Authority on U.S.-Russian relations to visit


LAWRENCE — Victoria Zhuravleva will present “Russia and the United States: Images of Each Other in the Ukrainian Crisis” at noon Tuesday, Nov. 18, in 318 Bailey Hall. The talk is one of the KU Center for Russian, East European & Eurasian Studies (CREES) weekly Brownbag lecture series. Zhuravleva is the professor and director of the Program on American Studies at the Russian State University for the Humanities in Moscow.

Zhuravleva’s research interests focus on American history with a specialization in U.S. foreign policy and Russian-American relations. She has written many articles for leading Russian scholarly journals on images of Russian-American relations, and as well as chapters in the textbook World History of the 20th Century (2002) and Russia and the US: Diplomatic Relations. 1900-1917 (2009). She was the editor of Russian-American Relations in Past and Present: Images, Myths, and Reality (2007), Abraham Lincoln: Lessons of History and the Contemporary World (2010), and Russia and the United States: Mutual Representations in Textbooks (2009), co-edited with Ivan I. Kurilla.

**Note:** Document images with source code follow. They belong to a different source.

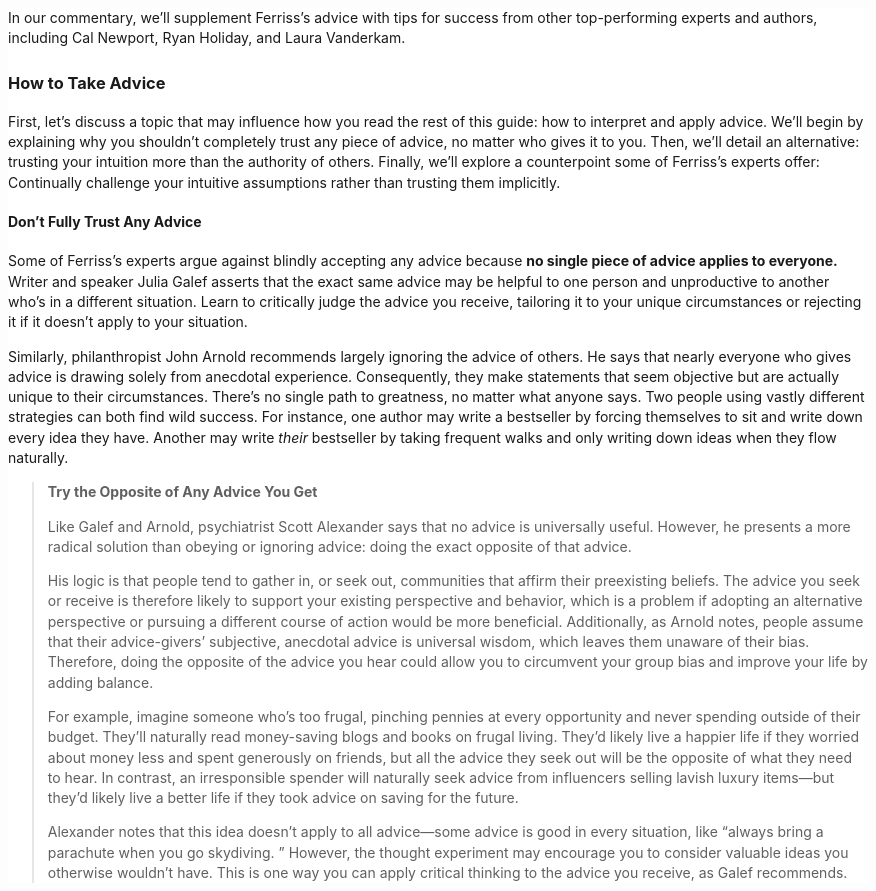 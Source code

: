 

In our commentary, we’ll supplement Ferriss’s advice with tips for success from other top-performing experts and authors, including Cal Newport, Ryan Holiday, and Laura Vanderkam.

### How to Take Advice

First, let’s discuss a topic that may influence how you read the rest of this guide: how to interpret and apply advice. We’ll begin by explaining why you shouldn’t completely trust any piece of advice, no matter who gives it to you. Then, we’ll detail an alternative: trusting your intuition more than the authority of others. Finally, we’ll explore a counterpoint some of Ferriss’s experts offer: Continually challenge your intuitive assumptions rather than trusting them implicitly.

#### Don’t Fully Trust Any Advice

Some of Ferriss’s experts argue against blindly accepting any advice because **no single piece of advice applies to everyone.** Writer and speaker Julia Galef asserts that the exact same advice may be helpful to one person and unproductive to another who’s in a different situation. Learn to critically judge the advice you receive, tailoring it to your unique circumstances or rejecting it if it doesn’t apply to your situation.

Similarly, philanthropist John Arnold recommends largely ignoring the advice of others. He says that nearly everyone who gives advice is drawing solely from anecdotal experience. Consequently, they make statements that seem objective but are actually unique to their circumstances. There’s no single path to greatness, no matter what anyone says. Two people using vastly different strategies can both find wild success. For instance, one author may write a bestseller by forcing themselves to sit and write down every idea they have. Another may write _their_ bestseller by taking frequent walks and only writing down ideas when they flow naturally.

> **Try the Opposite of Any Advice You Get**
> 
> Like Galef and Arnold, psychiatrist Scott Alexander says that no advice is universally useful. However, he presents a more radical solution than obeying or ignoring advice: doing the exact opposite of that advice.
> 
> His logic is that people tend to gather in, or seek out, communities that affirm their preexisting beliefs. The advice you seek or receive is therefore likely to support your existing perspective and behavior, which is a problem if adopting an alternative perspective or pursuing a different course of action would be more beneficial. Additionally, as Arnold notes, people assume that their advice-givers’ subjective, anecdotal advice is universal wisdom, which leaves them unaware of their bias. Therefore, doing the opposite of the advice you hear could allow you to circumvent your group bias and improve your life by adding balance.
> 
> For example, imagine someone who’s too frugal, pinching pennies at every opportunity and never spending outside of their budget. They’ll naturally read money-saving blogs and books on frugal living. They’d likely live a happier life if they worried about money less and spent generously on friends, but all the advice they seek out will be the opposite of what they need to hear. In contrast, an irresponsible spender will naturally seek advice from influencers selling lavish luxury items—but they’d likely live a better life if they took advice on saving for the future.
> 
> Alexander notes that this idea doesn’t apply to all advice—some advice is good in every situation, like “always bring a parachute when you go skydiving. ” However, the thought experiment may encourage you to consider valuable ideas you otherwise wouldn’t have. This is one way you can apply critical thinking to the advice you receive, as Galef recommends.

In her latest book, “Understanding Russia in the United States: Images and Myths, 1881-1914” (2012), Zhuravleva analyzes the ways in which Russia was portrayed in the United States during the late 19th and early 20th centuries. Her work for this book included close inspection of not only diplomatic material but also portrayals of Russia and Russian ideals in political cartoons, American textbooks, tourist guides and other primary sources.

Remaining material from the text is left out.